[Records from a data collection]
____

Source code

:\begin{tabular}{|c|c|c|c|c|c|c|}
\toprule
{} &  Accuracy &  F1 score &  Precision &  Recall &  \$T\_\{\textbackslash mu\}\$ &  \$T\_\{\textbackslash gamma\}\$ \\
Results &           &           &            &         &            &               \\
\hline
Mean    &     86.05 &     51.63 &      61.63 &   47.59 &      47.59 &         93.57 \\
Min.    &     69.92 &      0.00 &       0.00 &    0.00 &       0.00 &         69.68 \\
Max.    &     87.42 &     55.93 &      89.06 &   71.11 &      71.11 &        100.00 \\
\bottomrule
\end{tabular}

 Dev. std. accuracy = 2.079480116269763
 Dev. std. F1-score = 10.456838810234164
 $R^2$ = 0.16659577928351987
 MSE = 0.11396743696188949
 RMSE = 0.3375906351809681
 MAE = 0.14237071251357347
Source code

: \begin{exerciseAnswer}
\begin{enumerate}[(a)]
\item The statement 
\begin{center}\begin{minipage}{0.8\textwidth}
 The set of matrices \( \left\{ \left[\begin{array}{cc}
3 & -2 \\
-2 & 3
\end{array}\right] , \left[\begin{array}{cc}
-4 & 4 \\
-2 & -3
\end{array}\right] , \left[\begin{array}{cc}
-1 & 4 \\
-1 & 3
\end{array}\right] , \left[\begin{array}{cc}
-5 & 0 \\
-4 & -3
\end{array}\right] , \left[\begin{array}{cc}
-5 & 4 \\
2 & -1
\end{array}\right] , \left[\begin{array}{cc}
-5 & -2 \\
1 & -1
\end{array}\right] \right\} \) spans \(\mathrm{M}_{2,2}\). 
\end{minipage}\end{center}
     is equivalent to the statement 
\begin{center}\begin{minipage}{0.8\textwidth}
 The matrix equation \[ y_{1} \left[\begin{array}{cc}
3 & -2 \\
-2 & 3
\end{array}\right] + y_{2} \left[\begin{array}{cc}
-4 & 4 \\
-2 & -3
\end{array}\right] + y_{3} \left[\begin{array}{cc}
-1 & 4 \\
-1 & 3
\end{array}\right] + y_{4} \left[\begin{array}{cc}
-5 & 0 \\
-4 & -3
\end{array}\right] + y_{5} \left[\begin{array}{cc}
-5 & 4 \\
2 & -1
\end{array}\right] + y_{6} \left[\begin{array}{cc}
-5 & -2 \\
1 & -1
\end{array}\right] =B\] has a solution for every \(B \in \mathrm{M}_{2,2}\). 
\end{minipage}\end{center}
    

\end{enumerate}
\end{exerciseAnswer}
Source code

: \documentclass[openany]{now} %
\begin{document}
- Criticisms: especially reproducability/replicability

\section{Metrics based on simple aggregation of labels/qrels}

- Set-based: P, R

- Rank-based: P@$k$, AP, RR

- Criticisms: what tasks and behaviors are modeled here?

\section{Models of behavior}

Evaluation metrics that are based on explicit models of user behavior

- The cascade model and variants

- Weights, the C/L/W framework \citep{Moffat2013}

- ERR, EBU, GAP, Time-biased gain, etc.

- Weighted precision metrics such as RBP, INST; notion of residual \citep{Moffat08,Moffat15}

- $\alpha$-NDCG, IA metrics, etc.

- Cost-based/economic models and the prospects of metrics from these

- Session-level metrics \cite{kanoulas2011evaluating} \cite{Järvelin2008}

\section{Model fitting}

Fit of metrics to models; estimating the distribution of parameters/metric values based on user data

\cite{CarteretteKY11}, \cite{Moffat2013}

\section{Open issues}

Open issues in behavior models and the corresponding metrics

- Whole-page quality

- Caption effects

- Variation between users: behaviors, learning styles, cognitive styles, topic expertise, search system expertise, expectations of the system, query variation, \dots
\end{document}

____

▸ WORK TO COMPLETE
All lines above that include the word "behaviors" should be located and copied.

▸ SOLVED EXERCISE
- Criticisms: what tasks and behaviors are modeled here?
- Variation between users: behaviors, learning styles, cognitive styles, topic expertise, search system expertise, expectations of the system, query variation, \dots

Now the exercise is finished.